On Wednesday, 1 October 2025, Fondazione Pastificio Cerere is presenting They sold us a dream then took away our sleep, a group exhibition featuring artists Veronica Bisesti, Danilo Correale, Jagoda Dobecka, and Marta Krześlak, curated by Vasco Forconi and Kasia Sobczak. The exhibition will be open to the public from Thursday, 2 October to Saturday, 22 November 2025.
The traveling project was developed in partnership with Goyki 3 Art Incubator in Sopot—host of the exhibition’s first chapter, Autumn 2024—the Italian Cultural Institute in Warsaw—host of the second chapter, Winter 2024–25—and the Polish Institute in Rome.
Do places, rituals, and times dedicated to rest, pleasure, and collective well-being still exist? Can their remnants be traced in past institutions to design and imagine new ones? As time dedicated to collective care is progressively eroded from our lives, different generations of artists have obsessively brought it back to the centre of their practices.

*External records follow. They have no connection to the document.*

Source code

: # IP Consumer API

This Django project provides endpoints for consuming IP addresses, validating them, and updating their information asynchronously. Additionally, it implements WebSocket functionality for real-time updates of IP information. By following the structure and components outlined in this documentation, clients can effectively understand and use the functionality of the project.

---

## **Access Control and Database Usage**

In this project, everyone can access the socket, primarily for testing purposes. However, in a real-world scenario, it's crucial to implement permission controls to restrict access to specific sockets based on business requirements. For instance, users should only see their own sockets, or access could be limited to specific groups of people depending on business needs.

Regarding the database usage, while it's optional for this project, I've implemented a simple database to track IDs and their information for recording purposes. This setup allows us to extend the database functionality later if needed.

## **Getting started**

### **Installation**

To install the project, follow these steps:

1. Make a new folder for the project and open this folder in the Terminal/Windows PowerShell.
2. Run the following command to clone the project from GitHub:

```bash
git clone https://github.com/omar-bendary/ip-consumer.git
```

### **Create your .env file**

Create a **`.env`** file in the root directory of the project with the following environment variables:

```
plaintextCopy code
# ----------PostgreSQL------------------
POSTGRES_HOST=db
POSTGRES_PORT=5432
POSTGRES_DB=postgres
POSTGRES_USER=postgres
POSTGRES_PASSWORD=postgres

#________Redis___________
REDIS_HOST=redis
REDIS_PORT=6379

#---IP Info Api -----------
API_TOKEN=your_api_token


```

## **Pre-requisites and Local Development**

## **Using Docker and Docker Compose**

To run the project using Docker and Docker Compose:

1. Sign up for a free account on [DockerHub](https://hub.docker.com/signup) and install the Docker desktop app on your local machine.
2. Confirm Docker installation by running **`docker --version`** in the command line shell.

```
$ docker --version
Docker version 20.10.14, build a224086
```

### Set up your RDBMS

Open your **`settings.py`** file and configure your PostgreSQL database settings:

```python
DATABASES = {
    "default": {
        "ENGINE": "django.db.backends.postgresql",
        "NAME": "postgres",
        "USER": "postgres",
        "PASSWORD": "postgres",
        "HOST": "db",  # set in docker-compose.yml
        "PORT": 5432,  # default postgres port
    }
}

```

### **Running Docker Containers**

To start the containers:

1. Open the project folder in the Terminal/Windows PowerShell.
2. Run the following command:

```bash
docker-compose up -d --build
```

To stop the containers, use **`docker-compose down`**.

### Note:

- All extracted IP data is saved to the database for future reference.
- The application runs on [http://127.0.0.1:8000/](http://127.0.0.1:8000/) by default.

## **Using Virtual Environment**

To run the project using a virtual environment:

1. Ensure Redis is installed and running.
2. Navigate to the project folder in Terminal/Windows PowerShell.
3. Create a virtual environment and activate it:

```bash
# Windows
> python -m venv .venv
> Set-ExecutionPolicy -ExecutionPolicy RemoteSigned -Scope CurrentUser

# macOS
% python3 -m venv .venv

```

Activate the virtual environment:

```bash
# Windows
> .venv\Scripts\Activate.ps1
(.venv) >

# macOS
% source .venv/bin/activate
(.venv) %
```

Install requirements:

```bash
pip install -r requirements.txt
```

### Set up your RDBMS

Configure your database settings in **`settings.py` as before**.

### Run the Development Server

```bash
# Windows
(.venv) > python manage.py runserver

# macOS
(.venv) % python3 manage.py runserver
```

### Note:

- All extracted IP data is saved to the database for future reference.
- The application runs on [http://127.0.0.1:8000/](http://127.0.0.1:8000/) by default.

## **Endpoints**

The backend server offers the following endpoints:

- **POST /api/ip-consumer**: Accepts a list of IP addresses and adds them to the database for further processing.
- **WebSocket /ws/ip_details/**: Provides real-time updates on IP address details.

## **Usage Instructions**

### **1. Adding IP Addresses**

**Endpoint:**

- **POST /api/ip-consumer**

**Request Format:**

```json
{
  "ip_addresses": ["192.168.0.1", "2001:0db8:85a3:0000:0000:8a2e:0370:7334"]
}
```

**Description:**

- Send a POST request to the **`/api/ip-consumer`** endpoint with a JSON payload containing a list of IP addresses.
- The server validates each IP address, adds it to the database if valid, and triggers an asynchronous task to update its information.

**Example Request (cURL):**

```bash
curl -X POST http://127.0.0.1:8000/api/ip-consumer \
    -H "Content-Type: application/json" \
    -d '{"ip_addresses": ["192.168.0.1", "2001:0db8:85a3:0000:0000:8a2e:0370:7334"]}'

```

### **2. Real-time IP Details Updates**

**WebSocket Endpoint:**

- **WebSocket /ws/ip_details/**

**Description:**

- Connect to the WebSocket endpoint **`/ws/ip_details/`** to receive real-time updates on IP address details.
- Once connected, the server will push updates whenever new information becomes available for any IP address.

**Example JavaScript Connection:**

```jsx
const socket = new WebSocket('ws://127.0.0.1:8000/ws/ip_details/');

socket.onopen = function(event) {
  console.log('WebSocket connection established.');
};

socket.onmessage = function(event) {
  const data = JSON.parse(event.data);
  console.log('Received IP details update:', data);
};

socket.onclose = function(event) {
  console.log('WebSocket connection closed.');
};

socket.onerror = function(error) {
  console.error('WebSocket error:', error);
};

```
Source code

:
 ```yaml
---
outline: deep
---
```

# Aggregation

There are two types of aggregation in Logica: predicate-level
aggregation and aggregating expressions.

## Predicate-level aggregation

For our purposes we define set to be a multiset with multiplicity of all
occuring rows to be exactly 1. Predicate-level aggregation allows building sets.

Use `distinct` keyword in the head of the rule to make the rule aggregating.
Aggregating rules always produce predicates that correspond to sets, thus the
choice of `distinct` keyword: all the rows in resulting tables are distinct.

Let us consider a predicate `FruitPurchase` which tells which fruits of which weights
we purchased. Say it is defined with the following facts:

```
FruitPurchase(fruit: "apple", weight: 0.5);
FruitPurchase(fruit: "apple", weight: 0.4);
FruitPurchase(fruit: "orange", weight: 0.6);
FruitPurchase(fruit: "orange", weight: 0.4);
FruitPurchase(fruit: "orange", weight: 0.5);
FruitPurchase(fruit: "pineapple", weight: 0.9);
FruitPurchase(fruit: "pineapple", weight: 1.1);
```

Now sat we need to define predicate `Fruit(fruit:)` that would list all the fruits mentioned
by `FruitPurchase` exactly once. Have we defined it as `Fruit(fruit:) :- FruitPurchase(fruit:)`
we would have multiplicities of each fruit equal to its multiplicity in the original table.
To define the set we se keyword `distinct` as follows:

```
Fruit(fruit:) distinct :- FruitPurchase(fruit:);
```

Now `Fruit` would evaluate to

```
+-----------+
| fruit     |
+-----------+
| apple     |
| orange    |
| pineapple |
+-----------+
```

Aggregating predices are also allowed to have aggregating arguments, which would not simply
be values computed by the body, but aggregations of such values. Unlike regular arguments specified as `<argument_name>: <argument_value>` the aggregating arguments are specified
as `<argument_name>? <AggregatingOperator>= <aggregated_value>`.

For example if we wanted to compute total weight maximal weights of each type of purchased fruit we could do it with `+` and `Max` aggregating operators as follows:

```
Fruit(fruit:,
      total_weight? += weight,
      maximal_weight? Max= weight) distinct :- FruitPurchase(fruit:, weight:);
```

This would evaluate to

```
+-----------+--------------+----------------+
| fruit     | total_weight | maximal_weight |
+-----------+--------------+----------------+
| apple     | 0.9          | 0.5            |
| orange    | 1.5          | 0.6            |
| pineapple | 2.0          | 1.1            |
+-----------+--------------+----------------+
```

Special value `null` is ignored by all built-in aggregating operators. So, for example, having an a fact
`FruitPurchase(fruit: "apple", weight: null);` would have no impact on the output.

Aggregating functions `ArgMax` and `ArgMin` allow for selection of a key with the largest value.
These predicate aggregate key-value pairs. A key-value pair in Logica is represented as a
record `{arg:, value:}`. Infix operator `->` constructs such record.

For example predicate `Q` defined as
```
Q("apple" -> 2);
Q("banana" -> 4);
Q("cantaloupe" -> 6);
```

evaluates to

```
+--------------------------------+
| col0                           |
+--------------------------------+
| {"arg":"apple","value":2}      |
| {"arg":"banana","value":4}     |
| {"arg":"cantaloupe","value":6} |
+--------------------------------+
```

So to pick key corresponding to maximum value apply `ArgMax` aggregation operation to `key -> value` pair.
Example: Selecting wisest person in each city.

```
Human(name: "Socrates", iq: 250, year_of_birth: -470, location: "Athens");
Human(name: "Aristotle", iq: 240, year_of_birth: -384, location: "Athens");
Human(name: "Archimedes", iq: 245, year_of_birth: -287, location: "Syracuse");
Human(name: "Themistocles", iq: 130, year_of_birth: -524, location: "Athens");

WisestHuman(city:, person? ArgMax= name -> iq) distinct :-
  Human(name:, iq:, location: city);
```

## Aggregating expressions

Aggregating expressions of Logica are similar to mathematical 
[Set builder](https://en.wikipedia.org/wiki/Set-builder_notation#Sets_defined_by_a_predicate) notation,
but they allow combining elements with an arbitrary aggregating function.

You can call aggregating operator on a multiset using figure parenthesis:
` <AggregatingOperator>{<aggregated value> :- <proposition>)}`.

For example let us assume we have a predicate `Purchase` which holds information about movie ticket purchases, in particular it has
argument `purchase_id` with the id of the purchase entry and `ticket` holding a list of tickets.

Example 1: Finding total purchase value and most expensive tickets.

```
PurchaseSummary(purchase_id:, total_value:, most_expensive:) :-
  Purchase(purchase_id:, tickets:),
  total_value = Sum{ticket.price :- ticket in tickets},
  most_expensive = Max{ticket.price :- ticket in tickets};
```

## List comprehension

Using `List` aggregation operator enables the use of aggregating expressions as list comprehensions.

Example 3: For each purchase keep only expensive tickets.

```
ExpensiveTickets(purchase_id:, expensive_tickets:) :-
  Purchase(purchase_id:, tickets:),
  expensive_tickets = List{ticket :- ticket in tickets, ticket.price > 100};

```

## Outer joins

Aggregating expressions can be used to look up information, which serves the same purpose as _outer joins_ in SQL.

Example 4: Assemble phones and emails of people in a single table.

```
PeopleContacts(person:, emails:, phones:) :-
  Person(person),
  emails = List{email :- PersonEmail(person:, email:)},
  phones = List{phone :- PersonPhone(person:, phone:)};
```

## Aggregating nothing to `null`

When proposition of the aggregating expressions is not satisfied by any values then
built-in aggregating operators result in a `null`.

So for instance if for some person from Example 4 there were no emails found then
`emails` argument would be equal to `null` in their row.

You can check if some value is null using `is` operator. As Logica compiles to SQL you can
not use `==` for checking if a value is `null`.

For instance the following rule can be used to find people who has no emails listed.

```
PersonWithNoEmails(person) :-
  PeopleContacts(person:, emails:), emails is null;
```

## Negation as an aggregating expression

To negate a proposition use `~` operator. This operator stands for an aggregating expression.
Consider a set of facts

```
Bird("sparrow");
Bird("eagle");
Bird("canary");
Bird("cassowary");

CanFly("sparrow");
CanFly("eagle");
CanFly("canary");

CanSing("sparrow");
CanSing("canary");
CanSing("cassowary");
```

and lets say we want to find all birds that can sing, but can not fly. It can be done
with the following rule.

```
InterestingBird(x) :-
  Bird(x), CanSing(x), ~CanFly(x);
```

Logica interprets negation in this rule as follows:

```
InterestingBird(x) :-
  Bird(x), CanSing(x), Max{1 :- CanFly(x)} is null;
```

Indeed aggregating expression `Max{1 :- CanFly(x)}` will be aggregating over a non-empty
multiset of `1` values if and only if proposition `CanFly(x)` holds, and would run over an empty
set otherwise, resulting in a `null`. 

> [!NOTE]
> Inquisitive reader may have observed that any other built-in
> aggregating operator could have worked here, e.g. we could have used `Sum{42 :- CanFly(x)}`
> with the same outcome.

The works on display—all existing commissions re-elaborated specifically for this group show at Fondazione Pastificio Cerere—attempt to articulate this impulse, offering multiple imaginaries of care drawn from the ruins of a recent past.
The project originated from a series of collective conversations between the artists and curators around the notions of leisure, rest, work, and pleasure. These discussions were initially inspired by the historical identity of Sopot, Poland—host of the exhibition’s first iteration—as a spa town traditionally dedicated to the care of body and mind. Building on this idea, the research focused on the parallel between two emblematic institutions from 20th-century Italian and Polish labour history: the dopolavoro—a series of public and private institutions that organised recreational and cultural activities for workers during their free time—and sanatoriums—public facilities that offered workers rest, medical treatment, and wellness therapies in the Soviet era.
From a contemporary perspective, both the dopolavoro and sanatorium represent moments within structurally secular models—post-war Italy and communist Poland—where leisure, escapism, physical, mental, and perhaps even spiritual well-being found space in collective life. The void left by the partial and progressive collapse of these structures, alongside the need to re-articulate the nostalgia associated with such an absence, served as a catalyst for the artists, who were invited to propose diverse approaches, visions, and imaginaries of care and well-being.
The exhibition title, They sold us a dream then took away our sleep, takes a phrase inscribed by artist Danilo Correale on a decommissioned office divider, an object that introduces the exhibition pathway: a poetic trace, a critical gesture against the work ethic that has dominated the last thirty years of our lives.